Pour Fabrice Jouhaud, qui a analysé avec attention les chiffres fournis par BVA et L'Institut Louis-Harris, la réponse est clairement positive:
"L'intérêt que suscite [la Ligue 1] est incontestablement en baisse" affirme-t-il en préambule de son étude. Point de conditionnel dans la sentence. Le sondage a parlé. Le sondage a dit. Le Français n'aime plus son championnat domestique.
Il faut dire que 39% des personnes interrogées ont jugé que la compétition est "plutôt moins intéressante" que par le passé. Ce qui est nettement supérieur aux 24% qui estiment qu'elle est au contraire "plutôt plus intéressante". Ou que les 34% qui pensent qu'elle est "aussi intéressante" que par le passé. D'ailleurs, dans le tableau récapitulatif, l'infographe du quotidien a grisé les 39% "majoritaires", ce qui prouve bien que le chiffre est accablant.
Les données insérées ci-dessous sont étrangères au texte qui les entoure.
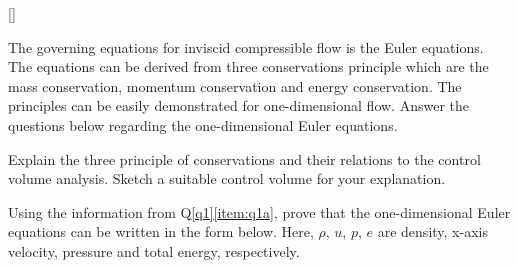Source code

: 
%




\question{}[\label{q1}]

The governing equations for inviscid compressible flow is the Euler equations. The equations can be derived from three conservations principle which are the mass conservation, momentum conservation and energy conservation. The principles can be easily demonstrated for one-dimensional flow. Answer the questions below regarding the one-dimensional Euler equations.


\listbeginx	%
	\item \label{item:q1a} Explain the three principle of conservations and their relations to the control volume analysis. Sketch a suitable control volume for your explanation.
	

	
	\item \label{item:q1b} Using the information from Q\ref{q1}\ref{item:q1a}, prove that the one-dimensional Euler equations can be written in the form below. Here, $\rho$, $u$, $p$, $e$ are density, x-axis velocity, pressure and total energy, respectively.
Trêve d'ironie. Si 39% des personnes interrogées estiment que la compétition est moins intéressante, c'est bien qu'il y a 61% de ce même panel qui juge que le championnat est au moins aussi intéressant qu'avant. Le désintérêt pour la compétition phare de l'hexagone est-il donc aussi massif et flagrant?
Un peu plus loin dans l'article, on lit, toujours sous la plume de Fabrice Jouhaud, que
"89% des sondés estiment que la L1 est moins intéressante "parce que les meilleurs joueurs s'en vont à l'étranger à la fin de chaque saison". Ici, on ne parle plus de manipulations maladroites des chiffres, mais tout simplement de raccourci hâtif. Si 89% des personnes interrogées ont bien évoqué ce motif comme justification principale à leur désamour, il s'agissait en fait de 89% des 39% d'amateurs de foot précédemment cités, à savoir ceux qui jugent le championnat moins intéressant que par le passé. Mais 89% de 39% ne représentent en fait que 35% du panel total de personnes interrogées (1).
Panels pas nets et questions cons
Le sondage c'est aussi une question de panel. Pour conclure au désintérêt des amateurs de football pour leur sport favori, BVA et Louis-Harris ont ainsi interrogé un "échantillon représentatif de la population française âgée de 15 ans et plus". Concernant l'intérêt pour le championnat de France, ce sont 613 hommes qui ont été questionnés. 613: moins de 1% de la contenance du Stade de France. Sans doute moins que le nombre d'abonnés à certains clubs de National. Quant aux 239 amateurs mécontents du niveau de notre élite (les fameux 39%), ils ont tout simplement eu droit à un tableau d'un quart de page pour expliquer les raisons de leur désaffection. Beaucoup d'honneur pour une poignée de grincheux, mais quelle représentativité au final?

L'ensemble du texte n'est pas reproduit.